**GIVEN INFORMATION:**
::::

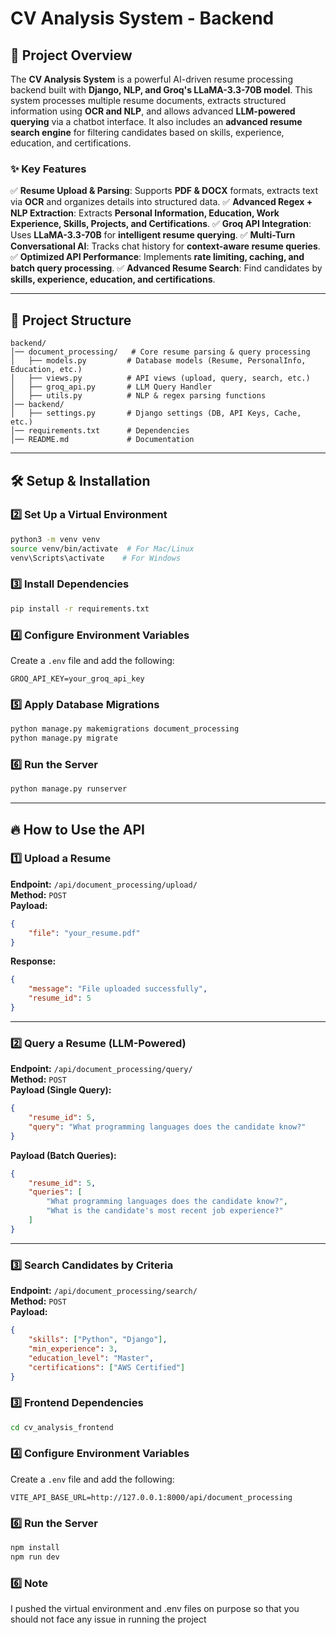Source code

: # CV Analysis System - Backend

## 🚀 Project Overview
The **CV Analysis System** is a powerful AI-driven resume processing backend built with **Django, NLP, and Groq's LLaMA-3.3-70B model**. This system processes multiple resume documents, extracts structured information using **OCR and NLP**, and allows advanced **LLM-powered querying** via a chatbot interface. It also includes an **advanced resume search engine** for filtering candidates based on skills, experience, education, and certifications.

### ✨ **Key Features**
✅ **Resume Upload & Parsing**: Supports **PDF & DOCX** formats, extracts text via **OCR** and organizes details into structured data.
✅ **Advanced Regex + NLP Extraction**: Extracts **Personal Information, Education, Work Experience, Skills, Projects, and Certifications**.
✅ **Groq API Integration**: Uses **LLaMA-3.3-70B** for **intelligent resume querying**.
✅ **Multi-Turn Conversational AI**: Tracks chat history for **context-aware resume queries**.
✅ **Optimized API Performance**: Implements **rate limiting, caching, and batch query processing**.
✅ **Advanced Resume Search**: Find candidates by **skills, experience, education, and certifications**.

---

## 📂 **Project Structure**
```
backend/
│── document_processing/   # Core resume parsing & query processing
│   ├── models.py         # Database models (Resume, PersonalInfo, Education, etc.)
│   ├── views.py          # API views (upload, query, search, etc.)
│   ├── groq_api.py       # LLM Query Handler
│   ├── utils.py          # NLP & regex parsing functions
│── backend/
│   ├── settings.py       # Django settings (DB, API Keys, Cache, etc.)
│── requirements.txt      # Dependencies
│── README.md             # Documentation
```

---

## 🛠 **Setup & Installation**

### **2️⃣ Set Up a Virtual Environment**
```bash
python3 -m venv venv
source venv/bin/activate  # For Mac/Linux
venv\Scripts\activate    # For Windows
```

### **3️⃣ Install Dependencies**
```bash
pip install -r requirements.txt
```

### **4️⃣ Configure Environment Variables**
Create a `.env` file and add the following:
```env
GROQ_API_KEY=your_groq_api_key
```

### **5️⃣ Apply Database Migrations**
```bash
python manage.py makemigrations document_processing
python manage.py migrate
```

### **6️⃣ Run the Server**
```bash
python manage.py runserver
```

---

## 🔥 **How to Use the API**
### **1️⃣ Upload a Resume**
**Endpoint:** `/api/document_processing/upload/`  
**Method:** `POST`  
**Payload:**
```json
{
    "file": "your_resume.pdf"
}
```
**Response:**
```json
{
    "message": "File uploaded successfully",
    "resume_id": 5
}
```

---

### **2️⃣ Query a Resume (LLM-Powered)**
**Endpoint:** `/api/document_processing/query/`  
**Method:** `POST`  
**Payload (Single Query):**
```json
{
    "resume_id": 5,
    "query": "What programming languages does the candidate know?"
}
```
**Payload (Batch Queries):**
```json
{
    "resume_id": 5,
    "queries": [
        "What programming languages does the candidate know?",
        "What is the candidate's most recent job experience?"
    ]
}
```

---

### **3️⃣ Search Candidates by Criteria**
**Endpoint:** `/api/document_processing/search/`  
**Method:** `POST`  
**Payload:**
```json
{
    "skills": ["Python", "Django"],
    "min_experience": 3,
    "education_level": "Master",
    "certifications": ["AWS Certified"]
}
```



### **3️⃣ Frontend Dependencies**
```bash
cd cv_analysis_frontend
```

### **4️⃣ Configure Environment Variables**
Create a `.env` file and add the following:
```env
VITE_API_BASE_URL=http://127.0.0.1:8000/api/document_processing
```

### **6️⃣ Run the Server**
```bash
npm install
npm run dev
```

### **6️⃣ Note**
I pushed the virtual environment and .env files on purpose so that you should not face any issue in running the project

::::

**PROBLEM:**
Each line of the material needs to be given again exactly, without any of its pictures.

**REPLY TO THE TASK:**
Source code

: # CV Analysis System - Backend

## 🚀 Project Overview
The **CV Analysis System** is a powerful AI-driven resume processing backend built with **Django, NLP, and Groq's LLaMA-3.3-70B model**. This system processes multiple resume documents, extracts structured information using **OCR and NLP**, and allows advanced **LLM-powered querying** via a chatbot interface. It also includes an **advanced resume search engine** for filtering candidates based on skills, experience, education, and certifications.

### ✨ **Key Features**
✅ **Resume Upload & Parsing**: Supports **PDF & DOCX** formats, extracts text via **OCR** and organizes details into structured data.
✅ **Advanced Regex + NLP Extraction**: Extracts **Personal Information, Education, Work Experience, Skills, Projects, and Certifications**.
✅ **Groq API Integration**: Uses **LLaMA-3.3-70B** for **intelligent resume querying**.
✅ **Multi-Turn Conversational AI**: Tracks chat history for **context-aware resume queries**.
✅ **Optimized API Performance**: Implements **rate limiting, caching, and batch query processing**.
✅ **Advanced Resume Search**: Find candidates by **skills, experience, education, and certifications**.

---

## 📂 **Project Structure**
```
backend/
│── document_processing/   # Core resume parsing & query processing
│   ├── models.py         # Database models (Resume, PersonalInfo, Education, etc.)
│   ├── views.py          # API views (upload, query, search, etc.)
│   ├── groq_api.py       # LLM Query Handler
│   ├── utils.py          # NLP & regex parsing functions
│── backend/
│   ├── settings.py       # Django settings (DB, API Keys, Cache, etc.)
│── requirements.txt      # Dependencies
│── README.md             # Documentation
```

---

## 🛠 **Setup & Installation**

### **2️⃣ Set Up a Virtual Environment**
```bash
python3 -m venv venv
source venv/bin/activate  # For Mac/Linux
venv\Scripts\activate    # For Windows
```

### **3️⃣ Install Dependencies**
```bash
pip install -r requirements.txt
```

### **4️⃣ Configure Environment Variables**
Create a `.env` file and add the following:
```env
GROQ_API_KEY=your_groq_api_key
```

### **5️⃣ Apply Database Migrations**
```bash
python manage.py makemigrations document_processing
python manage.py migrate
```

### **6️⃣ Run the Server**
```bash
python manage.py runserver
```

---

## 🔥 **How to Use the API**
### **1️⃣ Upload a Resume**
**Endpoint:** `/api/document_processing/upload/`  
**Method:** `POST`  
**Payload:**
```json
{
    "file": "your_resume.pdf"
}
```
**Response:**
```json
{
    "message": "File uploaded successfully",
    "resume_id": 5
}
```

---

### **2️⃣ Query a Resume (LLM-Powered)**
**Endpoint:** `/api/document_processing/query/`  
**Method:** `POST`  
**Payload (Single Query):**
```json
{
    "resume_id": 5,
    "query": "What programming languages does the candidate know?"
}
```
**Payload (Batch Queries):**
```json
{
    "resume_id": 5,
    "queries": [
        "What programming languages does the candidate know?",
        "What is the candidate's most recent job experience?"
    ]
}
```

---

### **3️⃣ Search Candidates by Criteria**
**Endpoint:** `/api/document_processing/search/`  
**Method:** `POST`  
**Payload:**
```json
{
    "skills": ["Python", "Django"],
    "min_experience": 3,
    "education_level": "Master",
    "certifications": ["AWS Certified"]
}
```



### **3️⃣ Frontend Dependencies**
```bash
cd cv_analysis_frontend
```

### **4️⃣ Configure Environment Variables**
Create a `.env` file and add the following:
```env
VITE_API_BASE_URL=http://127.0.0.1:8000/api/document_processing
```

### **6️⃣ Run the Server**
```bash
npm install
npm run dev
```

### **6️⃣ Note**
I pushed the virtual environment and .env files on purpose so that you should not face any issue in running the project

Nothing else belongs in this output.